The book tells other often-overlooked stories, such as those of women loyal to the British crown. "Thousands and thousands of American colonists were opposed to the Revolution, and these women thought that they were just as patriotic when they worked for the British army as Abigail Adams thought she was when she worked for the Revolutionary army. And sometimes they were neighbors," says Berkin.

In Revolutionary Mothers, Berkin writes for a general audience, in a lucid, engaging style, as she has done in previous works such as A Brilliant Solution: Inventing the American Constitution (Harcourt, 2002). With that highly readable, down-to-earth account of the Constitutional Convention, she sought to dispel the myth of the founding fathers as demigods, instead portraying them as a fascinating cast of human characters, with their many foibles, who came together in order to solve problems for the good of the country. The book won a popular readership, and is assigned in high school and college courses. She is also involved with several programs to help educate public high school teachers, and she frequently appears as a commentator in television documentaries such as The History Channel's "Founding Fathers" and "Founding Brothers," Ric Burns's "New York" series, "Benjamin Franklin" on PBS, and a program with Richard Dreyfus on the Hamilton-Burr duel.

"I see myself much more now as a public historian," she says, noting that her focus has changed somewhat in recent years. "I really want to write for the layperson."

If she has a mission to reach the general public and get readers excited about history in new ways, she also strives to write history that looks forward from the point of view of the people living it, not from hindsight, and treats historical figures as real people. "If you look at it going forward, the bewildering choices that people faced are like those we face in our lives," she says, and the outcome is always uncertain. Think, for example, of Abigail Adams, Deborah Franklin, and Martha Washington, who lived with the knowledge that their husbands would be hanged as traitors should the Revolution fail.

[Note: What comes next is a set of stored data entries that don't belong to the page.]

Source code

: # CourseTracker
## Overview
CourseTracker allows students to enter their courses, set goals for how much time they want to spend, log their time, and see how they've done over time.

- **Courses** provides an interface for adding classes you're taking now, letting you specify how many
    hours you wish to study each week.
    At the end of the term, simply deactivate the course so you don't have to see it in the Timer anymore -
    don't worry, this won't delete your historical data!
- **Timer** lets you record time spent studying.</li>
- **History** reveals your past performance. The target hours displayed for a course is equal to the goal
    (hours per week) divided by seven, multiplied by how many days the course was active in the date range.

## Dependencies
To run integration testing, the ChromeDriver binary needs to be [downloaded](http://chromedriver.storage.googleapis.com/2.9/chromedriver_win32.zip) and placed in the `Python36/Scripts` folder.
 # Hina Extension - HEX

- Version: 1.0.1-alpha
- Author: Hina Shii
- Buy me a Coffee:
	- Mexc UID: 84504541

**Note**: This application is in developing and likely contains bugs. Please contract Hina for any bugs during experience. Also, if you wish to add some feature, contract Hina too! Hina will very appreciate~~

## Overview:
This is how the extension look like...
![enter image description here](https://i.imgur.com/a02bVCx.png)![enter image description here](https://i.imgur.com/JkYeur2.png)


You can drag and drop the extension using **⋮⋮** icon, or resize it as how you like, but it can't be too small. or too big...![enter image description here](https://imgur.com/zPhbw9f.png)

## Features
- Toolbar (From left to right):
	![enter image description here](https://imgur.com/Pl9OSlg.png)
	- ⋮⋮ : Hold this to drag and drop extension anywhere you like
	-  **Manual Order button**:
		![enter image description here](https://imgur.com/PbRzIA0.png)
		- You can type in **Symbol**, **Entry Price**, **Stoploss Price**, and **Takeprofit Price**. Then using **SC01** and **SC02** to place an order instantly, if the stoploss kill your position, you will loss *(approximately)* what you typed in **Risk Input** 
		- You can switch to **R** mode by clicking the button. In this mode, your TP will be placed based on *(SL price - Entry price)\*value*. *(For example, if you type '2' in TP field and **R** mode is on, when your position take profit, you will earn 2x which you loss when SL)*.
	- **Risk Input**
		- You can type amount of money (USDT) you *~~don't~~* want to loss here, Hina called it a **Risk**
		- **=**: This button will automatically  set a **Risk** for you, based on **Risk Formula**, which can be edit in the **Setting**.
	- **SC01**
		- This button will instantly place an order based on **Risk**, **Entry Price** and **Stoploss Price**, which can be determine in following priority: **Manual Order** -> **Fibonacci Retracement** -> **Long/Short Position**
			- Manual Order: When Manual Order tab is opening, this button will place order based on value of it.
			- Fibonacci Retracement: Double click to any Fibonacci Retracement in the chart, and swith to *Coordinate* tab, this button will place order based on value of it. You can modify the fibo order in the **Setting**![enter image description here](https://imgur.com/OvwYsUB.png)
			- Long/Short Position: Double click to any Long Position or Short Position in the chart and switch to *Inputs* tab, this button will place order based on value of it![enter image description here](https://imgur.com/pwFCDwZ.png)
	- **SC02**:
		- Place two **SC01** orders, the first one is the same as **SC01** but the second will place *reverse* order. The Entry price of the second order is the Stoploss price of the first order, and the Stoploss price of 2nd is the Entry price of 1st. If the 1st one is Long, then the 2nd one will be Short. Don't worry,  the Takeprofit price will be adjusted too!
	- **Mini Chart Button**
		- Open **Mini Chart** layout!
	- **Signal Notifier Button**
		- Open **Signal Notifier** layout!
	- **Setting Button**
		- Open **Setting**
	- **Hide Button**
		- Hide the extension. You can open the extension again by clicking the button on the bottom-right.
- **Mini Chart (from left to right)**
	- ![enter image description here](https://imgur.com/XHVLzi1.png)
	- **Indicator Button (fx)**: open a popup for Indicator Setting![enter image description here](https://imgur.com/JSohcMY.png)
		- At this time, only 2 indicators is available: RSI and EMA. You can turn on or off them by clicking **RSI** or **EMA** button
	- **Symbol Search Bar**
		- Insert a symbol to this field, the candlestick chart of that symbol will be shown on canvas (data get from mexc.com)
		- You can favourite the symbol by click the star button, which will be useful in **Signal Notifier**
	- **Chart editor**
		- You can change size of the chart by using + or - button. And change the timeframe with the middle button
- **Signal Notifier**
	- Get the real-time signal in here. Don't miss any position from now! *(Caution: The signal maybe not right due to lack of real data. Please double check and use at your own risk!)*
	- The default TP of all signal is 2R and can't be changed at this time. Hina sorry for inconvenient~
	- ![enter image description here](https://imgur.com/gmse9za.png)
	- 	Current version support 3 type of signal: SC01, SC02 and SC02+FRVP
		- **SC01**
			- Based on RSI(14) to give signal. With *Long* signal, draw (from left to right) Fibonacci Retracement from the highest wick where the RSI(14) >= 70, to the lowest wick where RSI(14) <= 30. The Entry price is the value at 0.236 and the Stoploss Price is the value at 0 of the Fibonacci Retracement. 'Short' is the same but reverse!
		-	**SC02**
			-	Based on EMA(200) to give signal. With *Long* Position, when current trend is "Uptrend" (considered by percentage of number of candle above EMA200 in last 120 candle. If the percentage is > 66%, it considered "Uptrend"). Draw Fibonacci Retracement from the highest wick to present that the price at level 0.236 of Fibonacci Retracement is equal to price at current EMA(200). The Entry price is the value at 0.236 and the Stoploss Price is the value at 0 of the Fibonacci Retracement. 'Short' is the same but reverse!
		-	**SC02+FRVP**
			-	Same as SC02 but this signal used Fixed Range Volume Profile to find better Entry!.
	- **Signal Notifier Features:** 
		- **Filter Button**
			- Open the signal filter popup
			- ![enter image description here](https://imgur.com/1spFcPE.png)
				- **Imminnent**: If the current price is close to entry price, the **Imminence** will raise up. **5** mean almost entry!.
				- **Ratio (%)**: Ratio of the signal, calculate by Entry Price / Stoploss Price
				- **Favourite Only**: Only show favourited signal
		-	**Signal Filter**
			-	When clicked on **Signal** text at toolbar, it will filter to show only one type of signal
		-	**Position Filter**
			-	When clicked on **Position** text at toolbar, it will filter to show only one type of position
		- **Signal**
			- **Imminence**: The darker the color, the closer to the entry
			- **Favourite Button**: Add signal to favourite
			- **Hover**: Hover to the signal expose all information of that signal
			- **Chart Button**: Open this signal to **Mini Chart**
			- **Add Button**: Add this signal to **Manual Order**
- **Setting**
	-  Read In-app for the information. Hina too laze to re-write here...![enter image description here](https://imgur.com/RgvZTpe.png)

Berkin not only tells the story looking forward, but often does so from the points of view of people whose stories have not been told before. "Even today," she says, "many of the histories of the Revolution are written as if women were in some catatonic state and didn't notice that armies were marching in front of their doorsteps....What I was trying to do in this book was to make the point that in a home-front war, these women were actively engaged in an enormous number of ways."